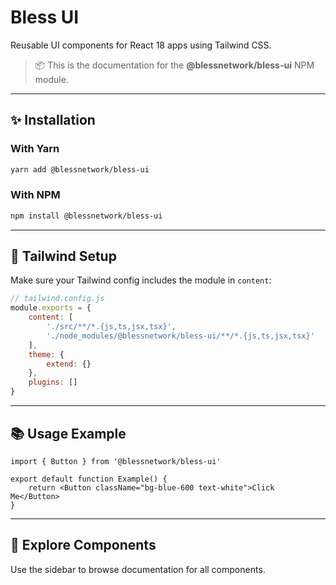 # Bless UI

Reusable UI components for React 18 apps using Tailwind CSS.

> 📦 This is the documentation for the **@blessnetwork/bless-ui** NPM module.

---

## ✨ Installation

### With Yarn

```bash
yarn add @blessnetwork/bless-ui
```

### With NPM

```bash
npm install @blessnetwork/bless-ui
```

---

## 🎨 Tailwind Setup

Make sure your Tailwind config includes the module in `content`:

```js
// tailwind.config.js
module.exports = {
	content: [
		'./src/**/*.{js,ts,jsx,tsx}',
		'./node_modules/@blessnetwork/bless-ui/**/*.{js,ts,jsx,tsx}'
	],
	theme: {
		extend: {}
	},
	plugins: []
}
```

---

## 📚 Usage Example

```tsx
import { Button } from '@blessnetwork/bless-ui'

export default function Example() {
	return <Button className="bg-blue-600 text-white">Click Me</Button>
}
```

---

## 📖 Explore Components

Use the sidebar to browse documentation for all components.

=== TASK REQUIREMENTS ===
Filter the records above for lines with "Example".

=== RESPONSE BELOW ===
## 📚 Usage Example
export default function Example() {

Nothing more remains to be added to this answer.